(Description of the task): The expected result is an exact restatement of the data, free of pictures.

(Stored items from a collection)
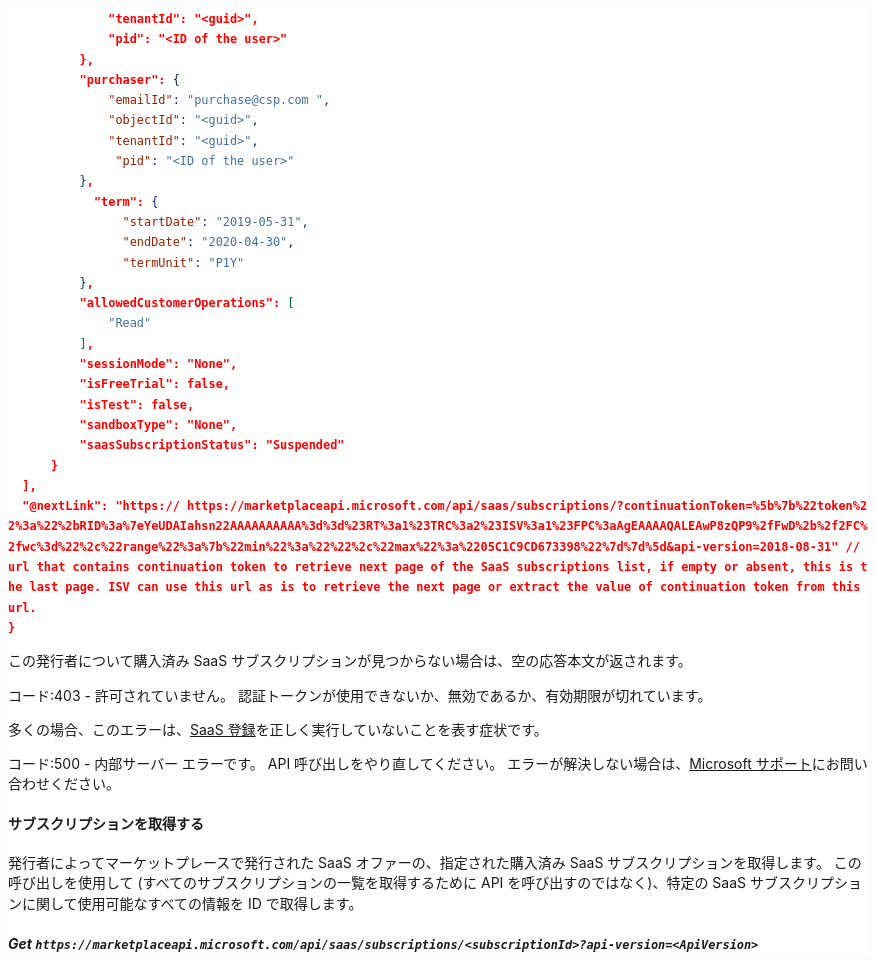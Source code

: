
 ```json
              "tenantId": "<guid>",
              "pid": "<ID of the user>"
          },
          "purchaser": { 
              "emailId": "purchase@csp.com ",
              "objectId": "<guid>",
              "tenantId": "<guid>",
               "pid": "<ID of the user>"
          },
            "term": { 
                "startDate": "2019-05-31",
                "endDate": "2020-04-30",
                "termUnit": "P1Y"
          },
          "allowedCustomerOperations": [
              "Read" 
          ], 
          "sessionMode": "None",
          "isFreeTrial": false,
          "isTest": false,
          "sandboxType": "None",
          "saasSubscriptionStatus": "Suspended"
      }
  ],
  "@nextLink": "https:// https://marketplaceapi.microsoft.com/api/saas/subscriptions/?continuationToken=%5b%7b%22token%22%3a%22%2bRID%3a%7eYeUDAIahsn22AAAAAAAAAA%3d%3d%23RT%3a1%23TRC%3a2%23ISV%3a1%23FPC%3aAgEAAAAQALEAwP8zQP9%2fFwD%2b%2f2FC%2fwc%3d%22%2c%22range%22%3a%7b%22min%22%3a%22%22%2c%22max%22%3a%2205C1C9CD673398%22%7d%7d%5d&api-version=2018-08-31" // url that contains continuation token to retrieve next page of the SaaS subscriptions list, if empty or absent, this is the last page. ISV can use this url as is to retrieve the next page or extract the value of continuation token from this url.
}
```

この発行者について購入済み SaaS サブスクリプションが見つからない場合は、空の応答本文が返されます。

コード:403 - 許可されていません。 認証トークンが使用できないか、無効であるか、有効期限が切れています。

多くの場合、このエラーは、[SaaS 登録](pc-saas-registration.md)を正しく実行していないことを表す症状です。 

コード:500 - 内部サーバー エラーです。 API 呼び出しをやり直してください。  エラーが解決しない場合は、[Microsoft サポート](https://partner.microsoft.com/support/v2/?stage=1)にお問い合わせください。

#### <a name="get-subscription"></a>サブスクリプションを取得する

発行者によってマーケットプレースで発行された SaaS オファーの、指定された購入済み SaaS サブスクリプションを取得します。 この呼び出しを使用して (すべてのサブスクリプションの一覧を取得するために API を呼び出すのではなく)、特定の SaaS サブスクリプションに関して使用可能なすべての情報を ID で取得します。

##### <a name="get-httpsmarketplaceapimicrosoftcomapisaassubscriptionssubscriptionidapi-versionapiversion"></a>Get `https://marketplaceapi.microsoft.com/api/saas/subscriptions/<subscriptionId>?api-version=<ApiVersion>`
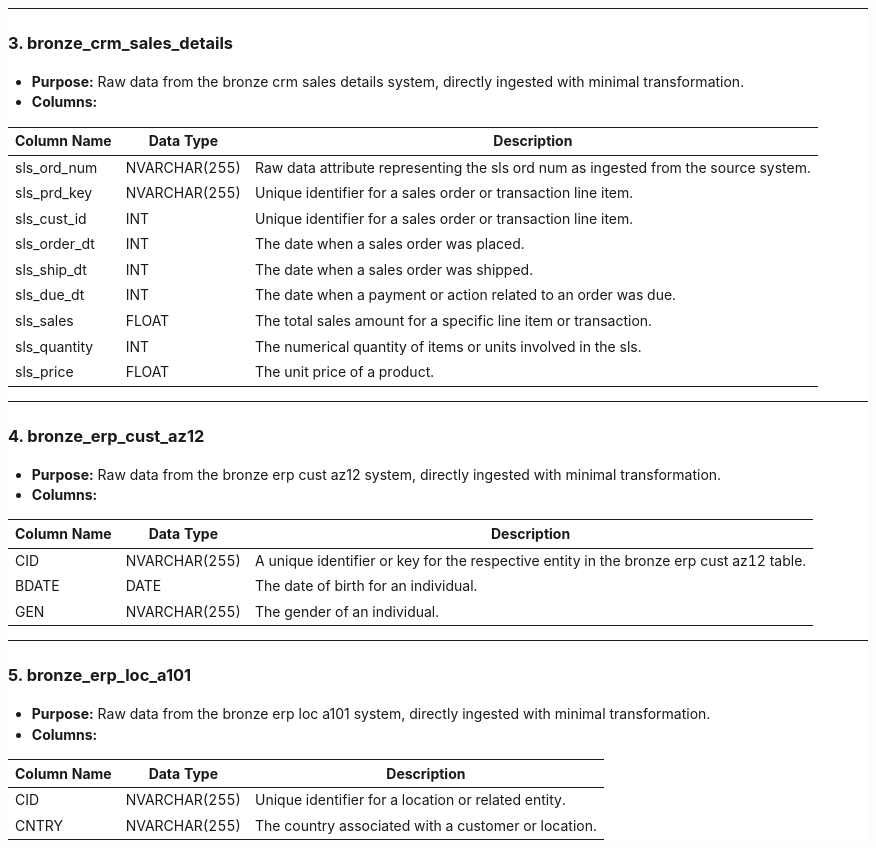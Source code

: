 -----

### 3\. **bronze\_crm\_sales\_details**

  - **Purpose:** Raw data from the bronze crm sales details system, directly ingested with minimal transformation.
  - **Columns:**

| Column Name | Data Type | Description |
|---------------|---------------|-----------------------------------------------------------------------------------------------|
| sls\_ord\_num | NVARCHAR(255) | Raw data attribute representing the sls ord num as ingested from the source system. |
| sls\_prd\_key | NVARCHAR(255) | Unique identifier for a sales order or transaction line item. |
| sls\_cust\_id | INT | Unique identifier for a sales order or transaction line item. |
| sls\_order\_dt | INT | The date when a sales order was placed. |
| sls\_ship\_dt | INT | The date when a sales order was shipped. |
| sls\_due\_dt | INT | The date when a payment or action related to an order was due. |
| sls\_sales | FLOAT | The total sales amount for a specific line item or transaction. |
| sls\_quantity | INT | The numerical quantity of items or units involved in the sls. |
| sls\_price | FLOAT | The unit price of a product. |

-----

### 4\. **bronze\_erp\_cust\_az12**

  - **Purpose:** Raw data from the bronze erp cust az12 system, directly ingested with minimal transformation.
  - **Columns:**

| Column Name | Data Type | Description |
|---------------|---------------|-----------------------------------------------------------------------------------------------|
| CID | NVARCHAR(255) | A unique identifier or key for the respective entity in the bronze erp cust az12 table. |
| BDATE | DATE | The date of birth for an individual. |
| GEN | NVARCHAR(255) | The gender of an individual. |

-----

### 5\. **bronze\_erp\_loc\_a101**

  - **Purpose:** Raw data from the bronze erp loc a101 system, directly ingested with minimal transformation.
  - **Columns:**

| Column Name | Data Type | Description |
|---------------|---------------|-----------------------------------------------------------------------------------------------|
| CID | NVARCHAR(255) | Unique identifier for a location or related entity. |
| CNTRY | NVARCHAR(255) | The country associated with a customer or location. |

(Exercise result):
Source code

:
 ```json
              "tenantId": "<guid>",
              "pid": "<ID of the user>"
          },
          "purchaser": { 
              "emailId": "purchase@csp.com ",
              "objectId": "<guid>",
              "tenantId": "<guid>",
               "pid": "<ID of the user>"
          },
            "term": { 
                "startDate": "2019-05-31",
                "endDate": "2020-04-30",
                "termUnit": "P1Y"
          },
          "allowedCustomerOperations": [
              "Read" 
          ], 
          "sessionMode": "None",
          "isFreeTrial": false,
          "isTest": false,
          "sandboxType": "None",
          "saasSubscriptionStatus": "Suspended"
      }
  ],
  "@nextLink": "https:// https://marketplaceapi.microsoft.com/api/saas/subscriptions/?continuationToken=%5b%7b%22token%22%3a%22%2bRID%3a%7eYeUDAIahsn22AAAAAAAAAA%3d%3d%23RT%3a1%23TRC%3a2%23ISV%3a1%23FPC%3aAgEAAAAQALEAwP8zQP9%2fFwD%2b%2f2FC%2fwc%3d%22%2c%22range%22%3a%7b%22min%22%3a%22%22%2c%22max%22%3a%2205C1C9CD673398%22%7d%7d%5d&api-version=2018-08-31" // url that contains continuation token to retrieve next page of the SaaS subscriptions list, if empty or absent, this is the last page. ISV can use this url as is to retrieve the next page or extract the value of continuation token from this url.
}
```

この発行者について購入済み SaaS サブスクリプションが見つからない場合は、空の応答本文が返されます。

コード:403 - 許可されていません。 認証トークンが使用できないか、無効であるか、有効期限が切れています。

多くの場合、このエラーは、[SaaS 登録](pc-saas-registration.md)を正しく実行していないことを表す症状です。 

コード:500 - 内部サーバー エラーです。 API 呼び出しをやり直してください。  エラーが解決しない場合は、[Microsoft サポート](https://partner.microsoft.com/support/v2/?stage=1)にお問い合わせください。

#### <a name="get-subscription"></a>サブスクリプションを取得する

発行者によってマーケットプレースで発行された SaaS オファーの、指定された購入済み SaaS サブスクリプションを取得します。 この呼び出しを使用して (すべてのサブスクリプションの一覧を取得するために API を呼び出すのではなく)、特定の SaaS サブスクリプションに関して使用可能なすべての情報を ID で取得します。

##### <a name="get-httpsmarketplaceapimicrosoftcomapisaassubscriptionssubscriptionidapi-versionapiversion"></a>Get `https://marketplaceapi.microsoft.com/api/saas/subscriptions/<subscriptionId>?api-version=<ApiVersion>`
Source code

: -----

### 3\. **bronze\_crm\_sales\_details**

  - **Purpose:** Raw data from the bronze crm sales details system, directly ingested with minimal transformation.
  - **Columns:**

| Column Name | Data Type | Description |
|---------------|---------------|-----------------------------------------------------------------------------------------------|
| sls\_ord\_num | NVARCHAR(255) | Raw data attribute representing the sls ord num as ingested from the source system. |
| sls\_prd\_key | NVARCHAR(255) | Unique identifier for a sales order or transaction line item. |
| sls\_cust\_id | INT | Unique identifier for a sales order or transaction line item. |
| sls\_order\_dt | INT | The date when a sales order was placed. |
| sls\_ship\_dt | INT | The date when a sales order was shipped. |
| sls\_due\_dt | INT | The date when a payment or action related to an order was due. |
| sls\_sales | FLOAT | The total sales amount for a specific line item or transaction. |
| sls\_quantity | INT | The numerical quantity of items or units involved in the sls. |
| sls\_price | FLOAT | The unit price of a product. |

-----

### 4\. **bronze\_erp\_cust\_az12**

  - **Purpose:** Raw data from the bronze erp cust az12 system, directly ingested with minimal transformation.
  - **Columns:**

| Column Name | Data Type | Description |
|---------------|---------------|-----------------------------------------------------------------------------------------------|
| CID | NVARCHAR(255) | A unique identifier or key for the respective entity in the bronze erp cust az12 table. |
| BDATE | DATE | The date of birth for an individual. |
| GEN | NVARCHAR(255) | The gender of an individual. |

-----

### 5\. **bronze\_erp\_loc\_a101**

  - **Purpose:** Raw data from the bronze erp loc a101 system, directly ingested with minimal transformation.
  - **Columns:**

| Column Name | Data Type | Description |
|---------------|---------------|-----------------------------------------------------------------------------------------------|
| CID | NVARCHAR(255) | Unique identifier for a location or related entity. |
| CNTRY | NVARCHAR(255) | The country associated with a customer or location. |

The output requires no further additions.